Ma il purgatorio non è eterno, è piuttosto quel momento in cui l’invitato si sistema l’abito di nozze che aveva rovinato in vita senza riuscire a rammendarlo; quello che è definitivo è l’inferno, in cui i giochi sono chiusi per sottrazione volontaria dell’invitato alla festa di nozze, come il paradiso, che prevede la partecipazione alla festa con l’abito già sistemato.
Il fantasma, vittima di una violenza spesso vissuta come un tradimento, sfugge a questa logica: egli torna periodicamente sui suoi passi, nel luogo ove è avvenuto il crimine.
È curioso che non sia il carnefice a tornare, senza pace, nel luogo ove il delitto è stato compiuto: logica vorrebbe che fosse questo a pagare con l’inquietudine eterna, non l’incolpevole vittima.
Dunque perché la vittima torna sul luogo del delitto, ripercorre i passi già compiuti quando era in vita, condannato (da chi?) ad una eterna ripetizione (di cosa?); ricordo, per inciso, che lo studio dello psicoanalista (ovviamente quando possibile) è strutturato in modo tale da non far coincidere entrata ed uscita poiché non si dà mai il caso che uno torni sui propri passi, salvo nella patologia.
Eterno ritorno che richiama alla memoria il fin troppo noto ma sconosciuto ritorno del rimosso, cioè la restituzione del debito con interessi che la banca chiede alla scadenza del finanziamento.
Un ritorno che è memoria, monito e quindi minaccia perché il giudizio, evidentemente, non è giunto a conclusione.
La vittima resta lì, a turbare i sonni dei viventi, per ricordare loro che è stato commesso un tradimento; di solito la vittima è un potente ed i fantasmi, tradizionalmente vivono nei castelli, i luoghi del potere civile.
Quali conclusioni trarre?
Il potente di turno teme per il suo potere e mantiene vivo, come proiezione e ricordo, il fatto che il potere ottenuto, anche quando legittimamente ereditato, è risultato di un atto violento.
Egli sa che deve temere per la propria vita in quanto potente perché è nella logica delle cose che altri vogliano insidiarlo per scalzarlo: il fantasma è la proiezione dell’idea che homo homini lupus, e che questo deve essere tenuto a bada dalla civiltà, ma una civiltà fondata sull’esercizio della forza.
Forza legittima, quella che serve alla difesa dei confini e alla tutela dell’ordine pubblico, ma esposta all’arbitrio di chi è più potente o astuto o infingardo traditore.
Il potente sa di essere invidiato, come il padre primordiale, ritenuto possessore di tutti i beni, da cui i figli dell’orda sono esclusi e quindi, desiderando prenderne il posto, pericolosi.

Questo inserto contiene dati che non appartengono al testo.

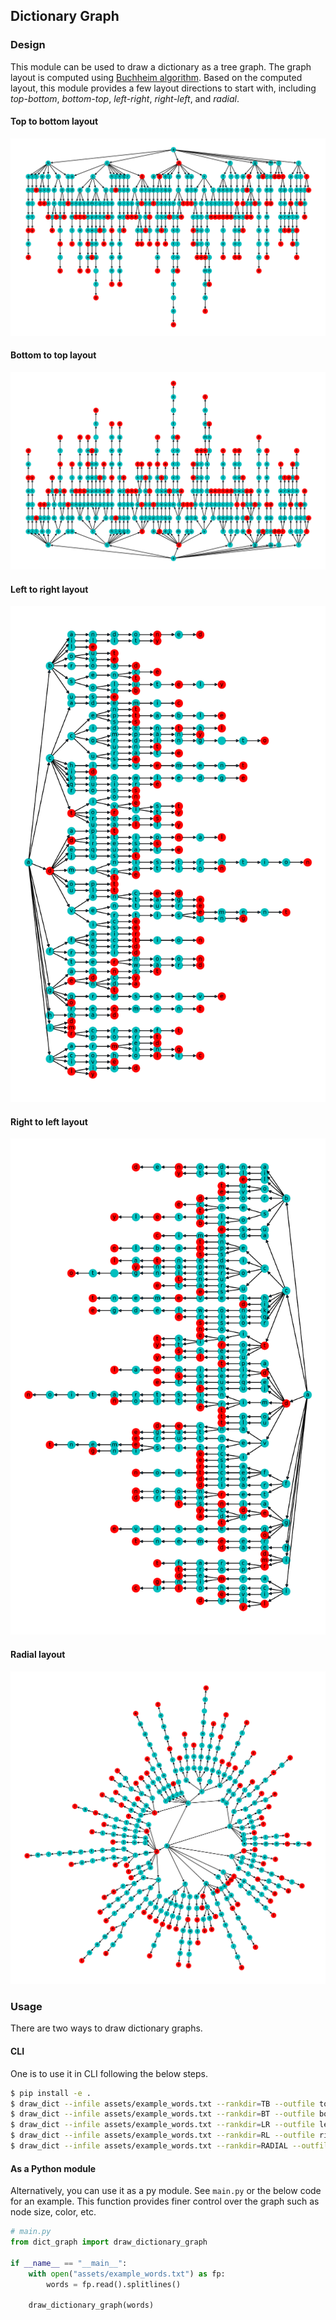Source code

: ## Dictionary Graph
 
### Design

This module can be used to draw a dictionary as a tree graph. 
The graph layout is computed using [Buchheim algorithm](https://link.springer.com/content/pdf/10.1007/3-540-36151-0_32.pdf).
Based on the computed layout, this module provides a few layout directions to start with, 
including _top-bottom_, _bottom-top_, _left-right_, _right-left_, and _radial_.

#### Top to bottom layout
![From top to bottom](assets/top_bottom.png "top_bottom")

#### Bottom to top layout
![From bottom to top](assets/bottom_top.png "bottom_top")

#### Left to right layout
![From left to right](assets/left_right.png "left_right")

#### Right to left layout
![From right to left](assets/right_left.png "right_left")

#### Radial layout
![Radial](assets/radial.png "radial")

### Usage
There are two ways to draw dictionary graphs. 

#### CLI
One is to use it in CLI following the below steps.
```sh
$ pip install -e .
$ draw_dict --infile assets/example_words.txt --rankdir=TB --outfile top_bottom.png --dpi 300 --figsize 16 10
$ draw_dict --infile assets/example_words.txt --rankdir=BT --outfile bottom_top.png --dpi 300 --figsize 16 10
$ draw_dict --infile assets/example_words.txt --rankdir=LR --outfile left_right.png --dpi 300 --figsize 10 16
$ draw_dict --infile assets/example_words.txt --rankdir=RL --outfile right_left.png --dpi 300 --figsize 10 16
$ draw_dict --infile assets/example_words.txt --rankdir=RADIAL --outfile radial.png --dpi 300 --figsize 16 16
```

#### As a Python module
Alternatively, you can use it as a py module. See `main.py` or the below code for an example. 
This function provides finer control over the graph such as node size, color, etc.

```python
# main.py
from dict_graph import draw_dictionary_graph

if __name__ == "__main__":
    with open("assets/example_words.txt") as fp:
        words = fp.read().splitlines()

    draw_dictionary_graph(words)
```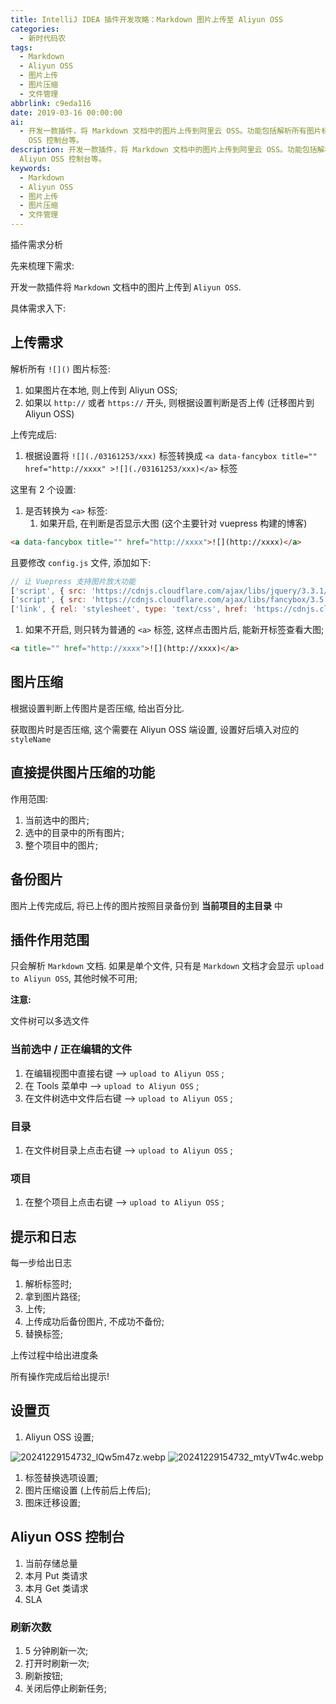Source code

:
 ```yaml
---
title: IntelliJ IDEA 插件开发攻略：Markdown 图片上传至 Aliyun OSS
categories:
  - 新时代码农
tags:
  - Markdown
  - Aliyun OSS
  - 图片上传
  - 图片压缩
  - 文件管理
abbrlink: c9eda116
date: 2019-03-16 00:00:00
ai:
  - 开发一款插件，将 Markdown 文档中的图片上传到阿里云 OSS。功能包括解析所有图片标签、根据设置上传图片、支持图片压缩、备份已上传图片以及提供 Aliyun
    OSS 控制台等。
description: 开发一款插件，将 Markdown 文档中的图片上传到阿里云 OSS。功能包括解析所有图片标签、根据设置上传图片、支持图片压缩、备份已上传图片以及提供
  Aliyun OSS 控制台等。
keywords:
  - Markdown
  - Aliyun OSS
  - 图片上传
  - 图片压缩
  - 文件管理
---
```


插件需求分析

<!-- more -->

先来梳理下需求:

开发一款插件将 `Markdown` 文档中的图片上传到 `Aliyun OSS`.

具体需求入下:

## 上传需求

解析所有 `![]()` 图片标签:

1. 如果图片在本地, 则上传到 Aliyun OSS;
2. 如果以 `http://` 或者 `https://` 开头, 则根据设置判断是否上传 (迁移图片到 Aliyun OSS)

上传完成后:

1. 根据设置将 `![](./03161253/xxx)` 标签转换成 `<a data-fancybox title="" href="http://xxxx" >![](./03161253/xxx)</a>` 标签

这里有 2 个设置:

1. 是否转换为 `<a>` 标签:
   1. 如果开启, 在判断是否显示大图 (这个主要针对 vuepress 构建的博客)

```html
<a data-fancybox title="" href="http://xxxx">![](http://xxxx)</a>
```

且要修改 `config.js` 文件, 添加如下:

```JavaScript
// 让 Vuepress 支持图片放大功能
['script', { src: 'https://cdnjs.cloudflare.com/ajax/libs/jquery/3.3.1/jquery.slim.min.js' }],
['script', { src: 'https://cdnjs.cloudflare.com/ajax/libs/fancybox/3.5.2/jquery.fancybox.min.js' }],
['link', { rel: 'stylesheet', type: 'text/css', href: 'https://cdnjs.cloudflare.com/ajax/libs/fancybox/3.5.2/jquery.fancybox.min.css' }]
```

1. 如果不开启, 则只转为普通的 `<a>` 标签, 这样点击图片后, 能新开标签查看大图;

```html
<a title="" href="http://xxxx">![](http://xxxx)</a>
```

## 图片压缩

根据设置判断上传图片是否压缩, 给出百分比.

获取图片时是否压缩, 这个需要在 Aliyun OSS 端设置, 设置好后填入对应的 `styleName`

## 直接提供图片压缩的功能

作用范围:

1. 当前选中的图片;
2. 选中的目录中的所有图片;
3. 整个项目中的图片;

## 备份图片

图片上传完成后, 将已上传的图片按照目录备份到 **当前项目的主目录** 中

## 插件作用范围

只会解析 `Markdown` 文档.
如果是单个文件, 只有是 `Markdown` 文档才会显示 `upload to Aliyun OSS`, 其他时候不可用;

**注意:**

文件树可以多选文件

### 当前选中 / 正在编辑的文件

1. 在编辑视图中直接右键 --> `upload to Aliyun OSS` ;
2. 在 Tools 菜单中 --> `upload to Aliyun OSS` ;
3. 在文件树选中文件后右键 --> `upload to Aliyun OSS` ;

### 目录

1. 在文件树目录上点击右键 --> `upload to Aliyun OSS` ;

### 项目

1. 在整个项目上点击右键 --> `upload to Aliyun OSS` ;

## 提示和日志

每一步给出日志

1. 解析标签时;
2. 拿到图片路径;
3. 上传;
4. 上传成功后备份图片, 不成功不备份;
5. 替换标签;

上传过程中给出进度条

所有操作完成后给出提示!

## 设置页

1. Aliyun OSS 设置;

![20241229154732_lQw5m47z.webp](https://cdn.dong4j.site/source/image/20241229154732_lQw5m47z.webp)
![20241229154732_mtyVTw4c.webp](https://cdn.dong4j.site/source/image/20241229154732_mtyVTw4c.webp)

1. 标签替换选项设置;
2. 图片压缩设置 (上传前后上传后);
3. 图床迁移设置;

## Aliyun OSS 控制台

1. 当前存储总量
2. 本月 Put 类请求
3. 本月 Get 类请求
4. SLA

### 刷新次数

1. 5 分钟刷新一次;
2. 打开时刷新一次;
3. 刷新按钮;
4. 关闭后停止刷新任务;

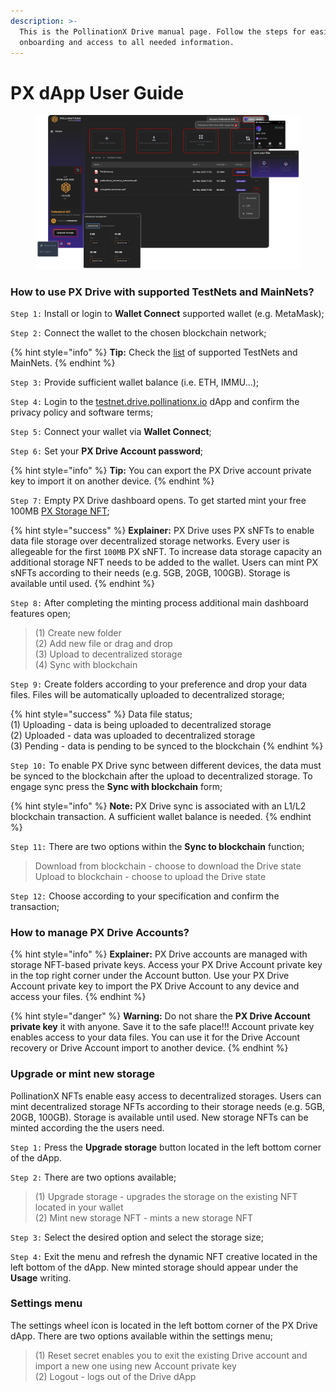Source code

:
 ```yaml
---
description: >-
  This is the PollinationX Drive manual page. Follow the steps for easier
  onboarding and access to all needed information.
---
```


# PX dApp User Guide

<figure><img src="../.gitbook/assets/drive-infographics-v3.png" alt=""><figcaption></figcaption></figure>

### How to use PX Drive with supported TestNets and MainNets? <a href="#how-to-send-data-files-using-polygon-or-arbitrum-mainnets" id="how-to-send-data-files-using-polygon-or-arbitrum-mainnets"></a>

`Step 1:` Install or login to **Wallet Connect** supported wallet (e.g. MetaMask);

`Step 2:` Connect the wallet to the chosen blockchain network;

{% hint style="info" %}
**Tip:** Check the [list](supported-networks-and-storages.md) of supported TestNets and MainNets.
{% endhint %}

`Step 3:` Provide sufficient wallet balance (i.e. ETH, IMMU...);

`Step 4:` Login to the [testnet.drive.pollinationx.io](https://testnet.drive.pollinationx.io/) dApp and confirm the privacy policy and software terms;

`Step 5:` Connect your wallet via **Wallet Connect**;

`Step 6:` Set your **PX Drive Account password**;

{% hint style="info" %}
**Tip:** You can export the PX Drive account private key to import it on another device.
{% endhint %}

`Step 7:` Empty PX Drive dashboard opens. To get started mint your free 100MB [PX Storage NFT](px-storage-nft/);&#x20;

{% hint style="success" %}
**Explainer:** PX Drive uses PX sNFTs to enable data file storage over decentralized storage networks. Every user is allegeable for the first `100MB` PX sNFT. To increase data storage capacity an additional storage NFT needs to be added to the wallet. Users can mint PX sNFTs according to their needs (e.g. 5GB, 20GB, 100GB). Storage is available until used.
{% endhint %}

`Step 8:` After completing the minting process additional main dashboard features open;&#x20;

> (1) Create new folder\
> (2) Add new file or drag and drop\
> (3) Upload to decentralized storage\
> (4) Sync with blockchain

`Step 9:` Create folders according to your preference and drop your data files. Files will be automatically uploaded to decentralized storage;

{% hint style="success" %}
Data file status;\
(1) Uploading - data is being uploaded to decentralized storage\
(2) Uploaded - data was uploaded to decentralized storage\
(3) Pending - data is pending to be synced to the blockchain
{% endhint %}

`Step 10:` To enable PX Drive sync between different devices, the data must be synced to the blockchain after the upload to decentralized storage. To engage sync press the **Sync with blockchain** form;

{% hint style="info" %}
**Note:** PX Drive sync is associated with an L1/L2 blockchain transaction. A sufficient wallet balance is needed.
{% endhint %}

`Step 11:` There are two options within the **Sync to blockchain** function;

> Download from blockchain - choose to download the Drive state \
> Upload to blockchain - choose to upload the Drive state

`Step 12:` Choose according to your specification and confirm the transaction;

### How to manage PX Drive Accounts?

{% hint style="info" %}
**Explainer:** PX Drive accounts are managed with storage NFT-based private keys. Access your PX Drive Account private key in the top right corner under the Account button. Use your PX Drive Account private key to import the PX Drive Account to any device and access your files.
{% endhint %}

{% hint style="danger" %}
**Warning:** Do not share the **PX Drive Account private key** it with anyone. Save it to the safe place!!! Account private key enables access to your data files. You can use it for the Drive Account recovery or Drive Account import to another device.
{% endhint %}

### Upgrade or mint new storage

PollinationX NFTs enable easy access to decentralized storages. Users can mint decentralized storage NFTs according to their storage needs (e.g. 5GB, 20GB, 100GB). Storage is available until used. New storage NFTs can be minted according the the users need.

`Step 1:` Press the **Upgrade storage** button located in the left bottom corner of the dApp.

`Step 2:` There are two options available;

> (1) Upgrade storage - upgrades the storage on the existing NFT located in your wallet\
> (2) Mint new storage NFT - mints a new storage NFT

`Step 3:` Select the desired option and select the storage size;

`Step 4:` Exit the menu and refresh the dynamic NFT creative located in the left bottom of the dApp. New minted storage should appear under the **Usage** writing.

### Settings menu

The settings wheel icon is located in the left bottom corner of the PX Drive dApp. There are two options available within the settings menu;

> (1) Reset secret enables you to exit the existing Drive account and import a new one using new Account private key\
> (2) Logout - logs out of the Drive dApp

Venuta meno la turbolenza dei tempi passati, il fantasma resta comunque come testimonianza minacciosa dell’invidia.
Né è possibile che scompaia, avendo la sua origine nel credere vero un inizio, quello del padre primordiale, che è tanto mitico quanto falso: l’inizio non è, salvo rari casi, una tragedia, ma la civiltà si fonda e mantiene sul fondamento mitico di una tragedia primordiale.